“If I’d known I was going to live this long, I’d have taken better care of myself.”
Attributed to Eubie Blake, Mickey Mantle, Mae West, and others.
A bad case of Dupuytren’s Contraction has left me unable to use just two fingers and the thumbs on both hands. I’m awaiting a call from the orthopedic surgeon to schedule my treatment, all of which explains why I haven’t been keeping up with this blog.
Oh, right: and my computer crashed and I had to restore and reinstall everything.
Here’s a new app I recently discovered on Apple’s App Store: “Glycemic Index,” by Kubilay Erdogan. Simply type in the name of a food and voilá!
I can’t fit the entire list, as there are over 22 entries just for bananas! All values are referenced from the University of Sydney’s glycemic index tables, so you know they’re accurate. And for an explanation of the glycemic index and why it matters, see this entry.
That’s about all my fingers are capable of right now, so I’ll sign off for today.

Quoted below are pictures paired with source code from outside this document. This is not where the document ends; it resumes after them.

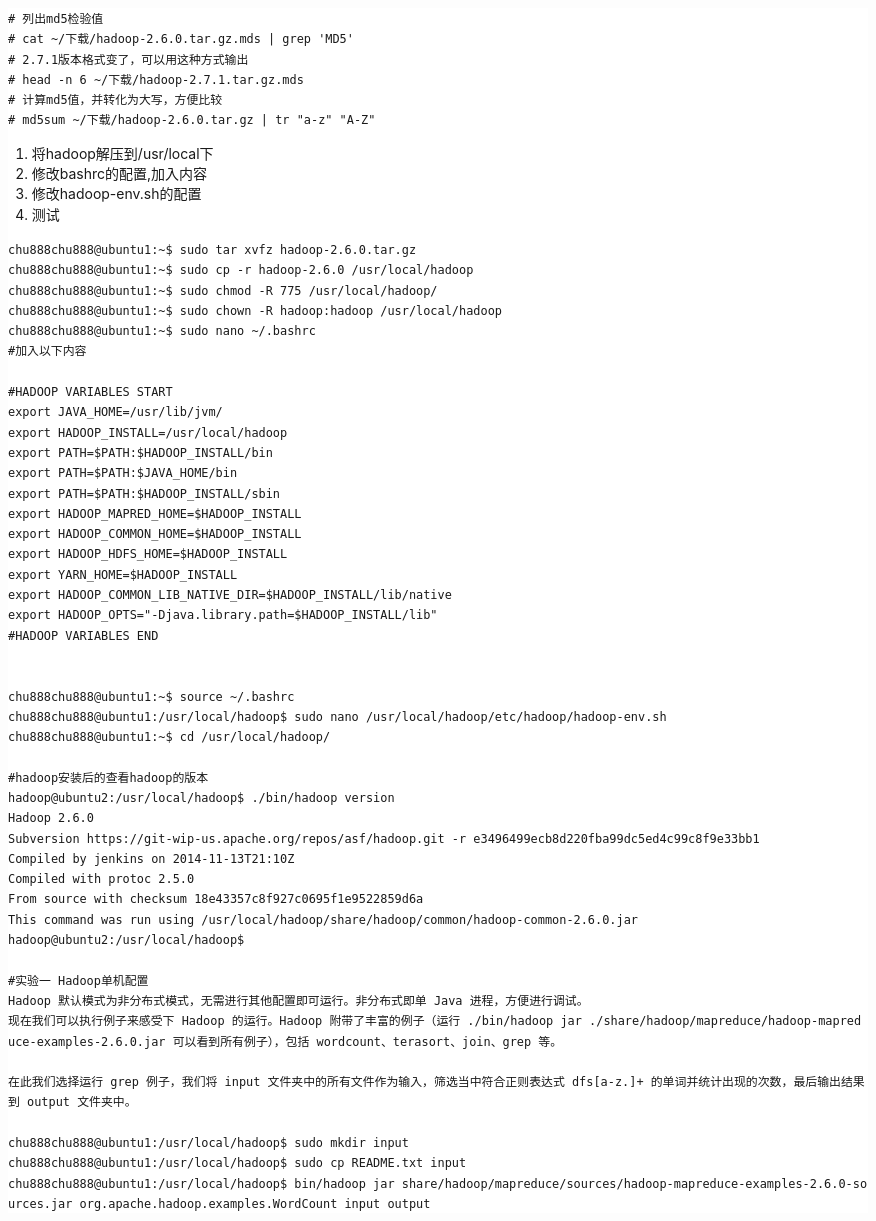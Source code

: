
 ```
# 列出md5检验值
# cat ~/下载/hadoop-2.6.0.tar.gz.mds | grep 'MD5'
# 2.7.1版本格式变了，可以用这种方式输出
# head -n 6 ~/下载/hadoop-2.7.1.tar.gz.mds 
# 计算md5值，并转化为大写，方便比较
# md5sum ~/下载/hadoop-2.6.0.tar.gz | tr "a-z" "A-Z" 

```


1. 将hadoop解压到/usr/local下
2. 修改bashrc的配置,加入内容
3. 修改hadoop-env.sh的配置
4. 测试

```
chu888chu888@ubuntu1:~$ sudo tar xvfz hadoop-2.6.0.tar.gz 
chu888chu888@ubuntu1:~$ sudo cp -r hadoop-2.6.0 /usr/local/hadoop
chu888chu888@ubuntu1:~$ sudo chmod -R 775 /usr/local/hadoop/
chu888chu888@ubuntu1:~$ sudo chown -R hadoop:hadoop /usr/local/hadoop
chu888chu888@ubuntu1:~$ sudo nano ~/.bashrc
#加入以下内容

#HADOOP VARIABLES START
export JAVA_HOME=/usr/lib/jvm/
export HADOOP_INSTALL=/usr/local/hadoop
export PATH=$PATH:$HADOOP_INSTALL/bin
export PATH=$PATH:$JAVA_HOME/bin
export PATH=$PATH:$HADOOP_INSTALL/sbin
export HADOOP_MAPRED_HOME=$HADOOP_INSTALL
export HADOOP_COMMON_HOME=$HADOOP_INSTALL
export HADOOP_HDFS_HOME=$HADOOP_INSTALL
export YARN_HOME=$HADOOP_INSTALL
export HADOOP_COMMON_LIB_NATIVE_DIR=$HADOOP_INSTALL/lib/native
export HADOOP_OPTS="-Djava.library.path=$HADOOP_INSTALL/lib"
#HADOOP VARIABLES END


chu888chu888@ubuntu1:~$ source ~/.bashrc
chu888chu888@ubuntu1:/usr/local/hadoop$ sudo nano /usr/local/hadoop/etc/hadoop/hadoop-env.sh
chu888chu888@ubuntu1:~$ cd /usr/local/hadoop/

#hadoop安装后的查看hadoop的版本
hadoop@ubuntu2:/usr/local/hadoop$ ./bin/hadoop version
Hadoop 2.6.0
Subversion https://git-wip-us.apache.org/repos/asf/hadoop.git -r e3496499ecb8d220fba99dc5ed4c99c8f9e33bb1
Compiled by jenkins on 2014-11-13T21:10Z
Compiled with protoc 2.5.0
From source with checksum 18e43357c8f927c0695f1e9522859d6a
This command was run using /usr/local/hadoop/share/hadoop/common/hadoop-common-2.6.0.jar
hadoop@ubuntu2:/usr/local/hadoop$ 

#实验一 Hadoop单机配置
Hadoop 默认模式为非分布式模式，无需进行其他配置即可运行。非分布式即单 Java 进程，方便进行调试。
现在我们可以执行例子来感受下 Hadoop 的运行。Hadoop 附带了丰富的例子（运行 ./bin/hadoop jar ./share/hadoop/mapreduce/hadoop-mapreduce-examples-2.6.0.jar 可以看到所有例子），包括 wordcount、terasort、join、grep 等。

在此我们选择运行 grep 例子，我们将 input 文件夹中的所有文件作为输入，筛选当中符合正则表达式 dfs[a-z.]+ 的单词并统计出现的次数，最后输出结果到 output 文件夹中。

chu888chu888@ubuntu1:/usr/local/hadoop$ sudo mkdir input
chu888chu888@ubuntu1:/usr/local/hadoop$ sudo cp README.txt input
chu888chu888@ubuntu1:/usr/local/hadoop$ bin/hadoop jar share/hadoop/mapreduce/sources/hadoop-mapreduce-examples-2.6.0-sources.jar org.apache.hadoop.examples.WordCount input output
```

As with most other things, technology has made life a lot easier for us diabetics, regardless of whether we’re Type I or Type II.

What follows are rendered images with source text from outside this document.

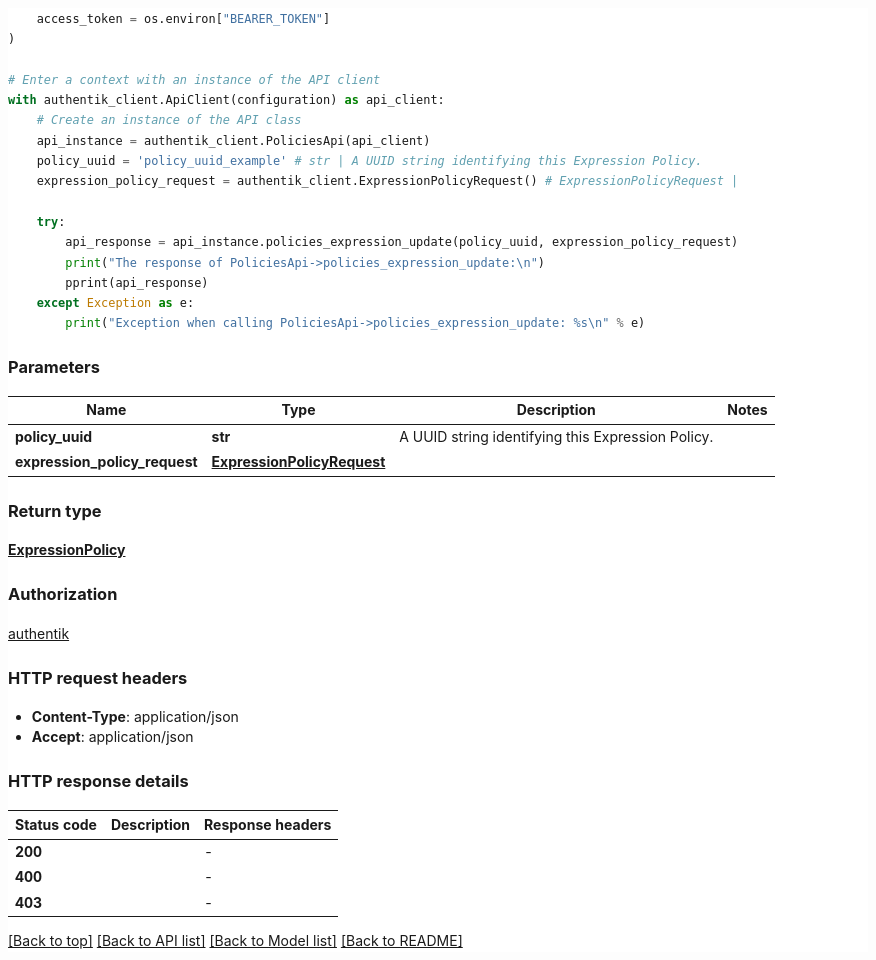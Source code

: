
 ```python
    access_token = os.environ["BEARER_TOKEN"]
)

# Enter a context with an instance of the API client
with authentik_client.ApiClient(configuration) as api_client:
    # Create an instance of the API class
    api_instance = authentik_client.PoliciesApi(api_client)
    policy_uuid = 'policy_uuid_example' # str | A UUID string identifying this Expression Policy.
    expression_policy_request = authentik_client.ExpressionPolicyRequest() # ExpressionPolicyRequest | 

    try:
        api_response = api_instance.policies_expression_update(policy_uuid, expression_policy_request)
        print("The response of PoliciesApi->policies_expression_update:\n")
        pprint(api_response)
    except Exception as e:
        print("Exception when calling PoliciesApi->policies_expression_update: %s\n" % e)
```



### Parameters


Name | Type | Description  | Notes
------------- | ------------- | ------------- | -------------
 **policy_uuid** | **str**| A UUID string identifying this Expression Policy. | 
 **expression_policy_request** | [**ExpressionPolicyRequest**](ExpressionPolicyRequest.md)|  | 

### Return type

[**ExpressionPolicy**](ExpressionPolicy.md)

### Authorization

[authentik](../README.md#authentik)

### HTTP request headers

 - **Content-Type**: application/json
 - **Accept**: application/json

### HTTP response details

| Status code | Description | Response headers |
|-------------|-------------|------------------|
**200** |  |  -  |
**400** |  |  -  |
**403** |  |  -  |

[[Back to top]](#) [[Back to API list]](../README.md#documentation-for-api-endpoints) [[Back to Model list]](../README.md#documentation-for-models) [[Back to README]](../README.md)

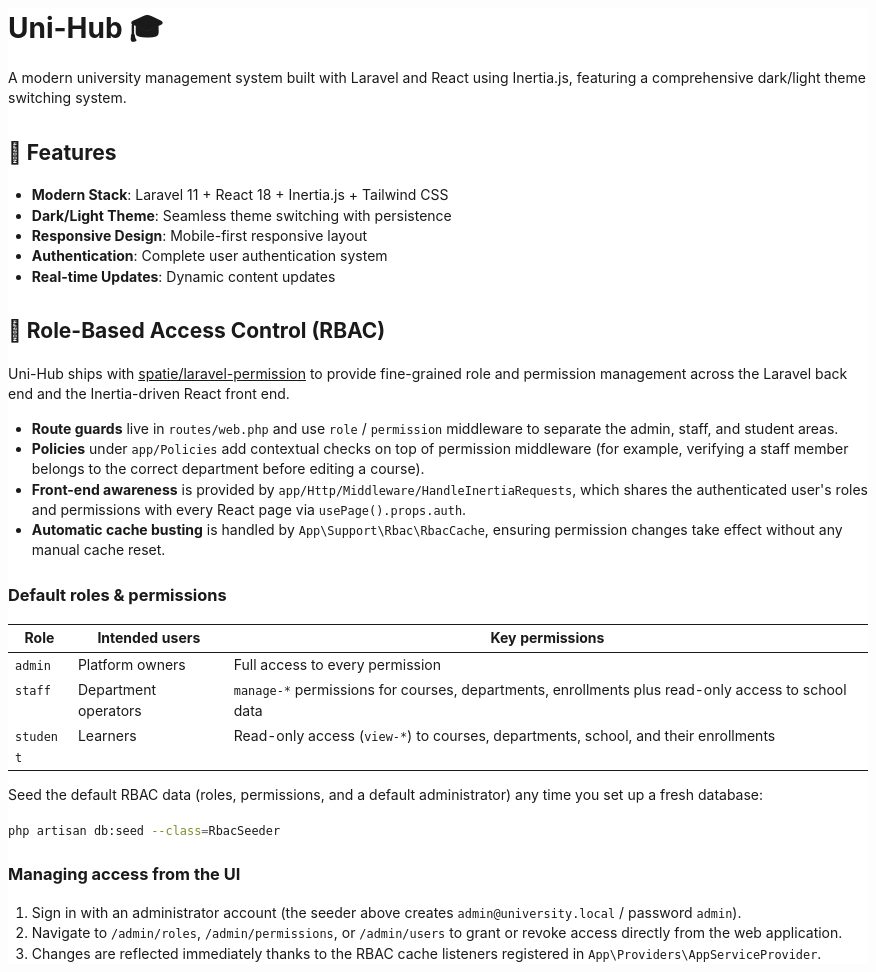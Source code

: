 # Uni-Hub 🎓

A modern university management system built with Laravel and React using Inertia.js, featuring a comprehensive dark/light theme switching system.

## 🚀 Features

-   **Modern Stack**: Laravel 11 + React 18 + Inertia.js + Tailwind CSS
-   **Dark/Light Theme**: Seamless theme switching with persistence
-   **Responsive Design**: Mobile-first responsive layout
-   **Authentication**: Complete user authentication system
-   **Real-time Updates**: Dynamic content updates

## 🔐 Role-Based Access Control (RBAC)

Uni-Hub ships with [spatie/laravel-permission](https://spatie.be/docs/laravel-permission) to provide fine-grained role and permission management across the Laravel back end and the Inertia-driven React front end.

-   **Route guards** live in `routes/web.php` and use `role` / `permission` middleware to separate the admin, staff, and student areas.
-   **Policies** under `app/Policies` add contextual checks on top of permission middleware (for example, verifying a staff member belongs to the correct department before editing a course).
-   **Front-end awareness** is provided by `app/Http/Middleware/HandleInertiaRequests`, which shares the authenticated user's roles and permissions with every React page via `usePage().props.auth`.
-   **Automatic cache busting** is handled by `App\Support\Rbac\RbacCache`, ensuring permission changes take effect without any manual cache reset.

### Default roles & permissions

| Role    | Intended users       | Key permissions |
|---------|----------------------|-----------------|
| `admin` | Platform owners      | Full access to every permission |
| `staff` | Department operators | `manage-*` permissions for courses, departments, enrollments plus read-only access to school data |
| `student` | Learners             | Read-only access (`view-*`) to courses, departments, school, and their enrollments |

Seed the default RBAC data (roles, permissions, and a default administrator) any time you set up a fresh database:

```bash
php artisan db:seed --class=RbacSeeder
```

### Managing access from the UI

1. Sign in with an administrator account (the seeder above creates `admin@university.local` / password `admin`).
2. Navigate to `/admin/roles`, `/admin/permissions`, or `/admin/users` to grant or revoke access directly from the web application.
3. Changes are reflected immediately thanks to the RBAC cache listeners registered in `App\Providers\AppServiceProvider`.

One app on my iPhone is one I use multiple times a day. Diabetes Log says this about itself:
This is a simple to use Diabetes logging app that can improve your life with diabetes.

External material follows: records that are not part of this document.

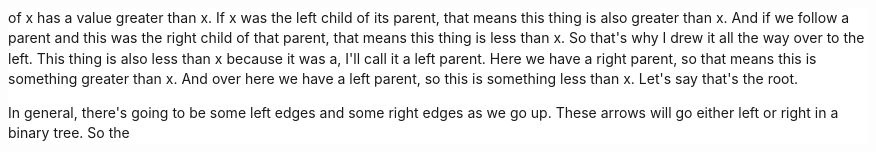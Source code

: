   <span m="936740">of</span> <span m="936840">x</span> <span
  m="937160">has</span> <span m="937380">a</span> <span m="937420">value</span>
  <span m="937670">greater</span> <span m="937940">than</span> <span
  m="938110">x.</span> <span m="938760">If</span> <span m="939810">x</span>
  <span m="940050">was</span> <span m="940220">the</span> <span
  m="940320">left</span> <span m="940630">child</span> <span
  m="941010">of</span> <span m="941110">its</span> <span
  m="941270">parent,</span> <span m="942130">that</span> <span
  m="942310">means</span> <span m="942540">this</span> <span
  m="942780">thing</span> <span m="942980">is</span> <span
  m="943090">also</span> <span m="943490">greater</span> <span
  m="943830">than</span> <span m="943990">x.</span> <span m="945860">And</span>
  <span m="946030">if</span> <span m="946170">we</span> <span
  m="946300">follow</span> <span m="946720">a</span> <span
  m="946820">parent</span> <span m="947290">and</span> <span
  m="948270">this</span> <span m="948430">was</span> <span m="948740">the</span>
  <span m="948940">right</span> <span m="949270">child</span> <span
  m="949680">of</span> <span m="949750">that</span> <span
  m="949960">parent,</span> <span m="950820">that</span> <span
  m="950990">means</span> <span m="951200">this</span> <span
  m="951410">thing</span> <span m="951700">is</span> <span
  m="951910">less</span> <span m="952190">than</span> <span m="952330">x.</span>
  <span m="952910">So</span> <span m="953010">that's</span> <span
  m="953200">why</span> <span m="953290">I</span> <span m="953340">drew</span>
  <span m="953600">it</span> <span m="953730">all</span> <span
  m="953950">the</span> <span m="954020">way</span> <span m="954160">over</span>
  <span m="954340">to</span> <span m="954440">the</span> <span
  m="954530">left.</span> <span m="955330">This</span> <span
  m="955520">thing</span> <span m="955730">is</span> <span
  m="955840">also</span> <span m="956140">less</span> <span
  m="956370">than</span> <span m="956490">x</span> <span
  m="956750">because</span> <span m="956980">it</span> <span
  m="957070">was</span> <span m="957280">a,</span> <span m="958010">I'll</span>
  <span m="958070">call it</span> <span m="958340">a</span> <span
  m="958400">left</span> <span m="958790">parent.</span> <span
  m="959720">Here</span> <span m="960000">we</span> <span m="960100">have</span>
  <span m="960260">a</span> <span m="960340">right</span> <span
  m="960590">parent,</span> <span m="961010">so</span> <span
  m="961090">that</span> <span m="961270">means</span> <span
  m="961470">this</span> <span m="961640">is</span> <span
  m="961740">something</span> <span m="962080">greater</span> <span
  m="962360">than</span> <span m="962530">x.</span> <span m="964060">And</span>
  <span m="964340">over</span> <span m="964530">here</span> <span
  m="964770">we</span> <span m="964870">have a</span> <span
  m="965110">left</span> <span m="965340">parent,</span> <span
  m="965640">so</span> <span m="965780">this</span> <span m="965980">is</span>
  <span m="966050">something</span> <span m="966380">less</span> <span
  m="966560">than</span> <span m="966670">x.</span> <span
  m="966860">Let's</span> <span m="967010">say</span> <span
  m="967120">that's</span> <span m="967390">the</span> <span
  m="967520">root.</span></p><p><span m="968200">In</span> <span
  m="968330">general,</span> <span m="968720">there's</span> <span
  m="968830">going</span> <span m="968960">to</span> <span m="969020">be</span>
  <span m="969140">some</span> <span m="969540">left</span> <span
  m="969860">edges</span> <span m="970240">and</span> <span
  m="970390">some</span> <span m="970640">right</span> <span
  m="970860">edges</span> <span m="971330">as</span> <span m="971550">we</span>
  <span m="971730">go</span> <span m="972480">up.</span> <span
  m="973530">These</span> <span m="973730">arrows</span> <span
  m="974030">will</span> <span m="974120">go</span> <span
  m="974410">either</span> <span m="974720">left</span> <span
  m="975700">or</span> <span m="975860">right</span> <span m="976120">in</span>
  <span m="976260">a</span> <span m="976310">binary</span> <span
  m="976690">tree.</span> <span m="978170">So</span> <span m="978560">the</span>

Unlike other apps that are burdened with options and unnecessary bloat, Diabetes Logs keeps it simple to use and understand.
Some of the features are:
* The ability to browse your data online and offline
* New entries will be synced automatically to the cloud in case you are not online
* Simple to understand stats and graphs that will make your progress noticeable
* The option to share your data with your health care team easily in a CSV format from which your physician can filter and sort the data any way they please
* Integrates with the Health app in order to save the blood sugar entries there as well, it also retrieves workout data from the Health app in order to display it next to the entries in the app.
I’ve tried several logging apps and this is the one I’ve settled on. Two words: quick, easy.
Calorie King is a quick and easy way to check calories, carbs, and fat. It contains over 100,000 foods and includes 260 fast food chains and restaurants. Tapping on a specific food provides more detailed information, such as protein, fiber, etc.
100 Diabetic Food Recipes gave me the best advice I ever got from a cookbook: “READ THE RECIPE ALL THE WAY THROUGH BEFORE YOU START.”
If you only have one diabetic cookbook, this one would be an excellent choice.
That’s it for now, but I’m always on the lookout for newer apps.